I am using this GSDMM python implementation to cluster a dataset of text messages. GSDMM converges fast (around 5 iterations) according the inital paper. I also have a convergence to a certain number of clusters, but there are still a lot of messages transferred in each iteration, so a lot of messages are still changing their cluster.
My output looks like:
In stage 0: transferred 9511 clusters with 150 clusters populated
In stage 1: transferred 4974 clusters with 138 clusters populated
In stage 2: transferred 2533 clusters with 90 clusters populated
….
In stage 34: transferred 1403 clusters with 47 clusters populated
In stage 35: transferred 1410 clusters with 47 clusters populated
In stage 36: transferred 1430 clusters with 48 clusters populated
In stage 37: transferred 1463 clusters with 48 clusters populated
In stage 38: transferred 1359 clusters with 48 clusters populated
In the initial paper figure 3 shows the same pattern, the number of clusters in nearly constant.

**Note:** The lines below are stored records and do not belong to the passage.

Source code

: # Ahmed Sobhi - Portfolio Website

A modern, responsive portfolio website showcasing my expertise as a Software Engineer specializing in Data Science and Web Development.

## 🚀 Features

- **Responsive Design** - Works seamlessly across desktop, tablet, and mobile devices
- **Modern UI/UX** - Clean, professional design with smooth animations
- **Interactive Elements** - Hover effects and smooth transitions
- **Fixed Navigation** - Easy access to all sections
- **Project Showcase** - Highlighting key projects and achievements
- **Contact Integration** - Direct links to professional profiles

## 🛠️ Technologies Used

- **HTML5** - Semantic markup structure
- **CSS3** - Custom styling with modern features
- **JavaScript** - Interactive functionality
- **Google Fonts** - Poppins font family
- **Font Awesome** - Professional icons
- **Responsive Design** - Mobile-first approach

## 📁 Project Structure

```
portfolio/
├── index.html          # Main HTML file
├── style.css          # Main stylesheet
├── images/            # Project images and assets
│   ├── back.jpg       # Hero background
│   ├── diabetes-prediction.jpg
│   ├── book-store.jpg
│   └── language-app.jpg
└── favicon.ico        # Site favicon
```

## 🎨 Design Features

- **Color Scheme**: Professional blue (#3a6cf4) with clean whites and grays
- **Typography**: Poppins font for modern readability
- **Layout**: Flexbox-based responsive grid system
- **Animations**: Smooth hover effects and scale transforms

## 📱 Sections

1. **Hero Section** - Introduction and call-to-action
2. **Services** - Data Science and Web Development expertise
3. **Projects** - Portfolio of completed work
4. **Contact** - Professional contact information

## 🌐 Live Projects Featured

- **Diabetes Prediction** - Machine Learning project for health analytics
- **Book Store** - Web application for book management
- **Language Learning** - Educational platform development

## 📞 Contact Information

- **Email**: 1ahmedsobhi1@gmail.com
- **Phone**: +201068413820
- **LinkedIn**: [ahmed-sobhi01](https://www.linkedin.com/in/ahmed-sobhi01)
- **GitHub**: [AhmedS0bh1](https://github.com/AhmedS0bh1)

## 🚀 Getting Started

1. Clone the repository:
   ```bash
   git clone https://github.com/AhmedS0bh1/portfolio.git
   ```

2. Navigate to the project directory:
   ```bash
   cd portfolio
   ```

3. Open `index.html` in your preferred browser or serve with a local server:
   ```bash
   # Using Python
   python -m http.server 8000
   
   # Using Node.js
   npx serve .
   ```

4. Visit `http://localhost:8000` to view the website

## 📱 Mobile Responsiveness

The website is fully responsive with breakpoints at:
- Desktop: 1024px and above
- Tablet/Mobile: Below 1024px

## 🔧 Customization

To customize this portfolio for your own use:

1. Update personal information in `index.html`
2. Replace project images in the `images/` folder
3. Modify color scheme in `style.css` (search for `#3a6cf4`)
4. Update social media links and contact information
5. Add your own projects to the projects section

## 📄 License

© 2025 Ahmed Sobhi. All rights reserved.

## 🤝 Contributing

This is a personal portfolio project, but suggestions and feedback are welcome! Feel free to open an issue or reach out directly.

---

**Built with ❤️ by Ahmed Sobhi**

What I can't figure out is how many messages of their dataset where still transfering. My understanding is, that this number should be as small as possible, in best case zero (so every message "found" the right cluster). So the number of clusters might be converging, but that doens´t say much about the quality of the algorithm/clusters. Is my understanding correct?
It also is a possibility that my data is not good enough to get proper clustering.